Records to process:
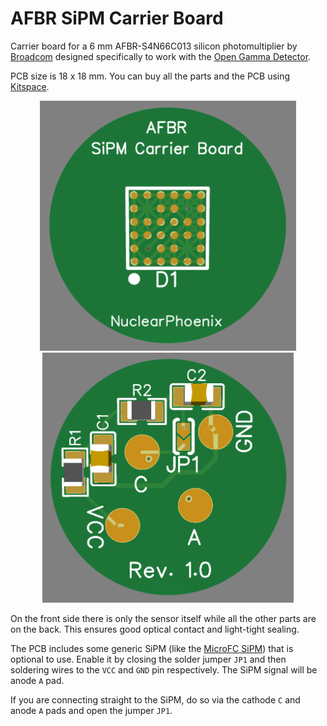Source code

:# AFBR SiPM Carrier Board

Carrier board for a 6 mm AFBR-S4N66C013 silicon photomultiplier by [Broadcom](https://docs.broadcom.com/doc/AFBR-S4N66C013-NUV-HD-Single-Silicon-Photo-Multiplier-DS) designed specifically to work with the [Open Gamma Detector](https://github.com/Open-Gamma-Project/Open-Gamma-Detector).

PCB size is 18 x 18 mm. You can buy all the parts and the PCB using [Kitspace](https://kitspace.org/boards/github.com/open-gamma-project/AFBR-SiPM-Carrier-Board/).

<p align="center">
  <img alt="Front Side PCB" title="Front Side PCB" src="docs/sipm1.png" height="400px">
  <img alt="Back Side PCB" title="Back Side PCB" src="docs/sipm2.png" height="400px">
</p>

On the front side there is only the sensor itself while all the other parts are on the back. This ensures good optical contact and light-tight sealing.

The PCB includes some generic SiPM (like the [MicroFC SiPM](https://www.onsemi.com/pub/Collateral/AND9782-D.PDF)) that is optional to use. Enable it by closing the solder jumper `JP1` and then soldering wires to the `VCC` and `GND` pin respectively. The SiPM signal will be anode `A` pad.

If you are connecting straight to the SiPM, do so via the cathode `C` and anode `A` pads and open the jumper `JP1`.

Exercise: Take the whole listing above and copy it exactly. Pictures do not go into the copy.

Response to this exercise:
Source code

:# AFBR SiPM Carrier Board

Carrier board for a 6 mm AFBR-S4N66C013 silicon photomultiplier by [Broadcom](https://docs.broadcom.com/doc/AFBR-S4N66C013-NUV-HD-Single-Silicon-Photo-Multiplier-DS) designed specifically to work with the [Open Gamma Detector](https://github.com/Open-Gamma-Project/Open-Gamma-Detector).

PCB size is 18 x 18 mm. You can buy all the parts and the PCB using [Kitspace](https://kitspace.org/boards/github.com/open-gamma-project/AFBR-SiPM-Carrier-Board/).

<p align="center">
  <img alt="Front Side PCB" title="Front Side PCB" src="docs/sipm1.png" height="400px">
  <img alt="Back Side PCB" title="Back Side PCB" src="docs/sipm2.png" height="400px">
</p>

On the front side there is only the sensor itself while all the other parts are on the back. This ensures good optical contact and light-tight sealing.

The PCB includes some generic SiPM (like the [MicroFC SiPM](https://www.onsemi.com/pub/Collateral/AND9782-D.PDF)) that is optional to use. Enable it by closing the solder jumper `JP1` and then soldering wires to the `VCC` and `GND` pin respectively. The SiPM signal will be anode `A` pad.

If you are connecting straight to the SiPM, do so via the cathode `C` and anode `A` pads and open the jumper `JP1`.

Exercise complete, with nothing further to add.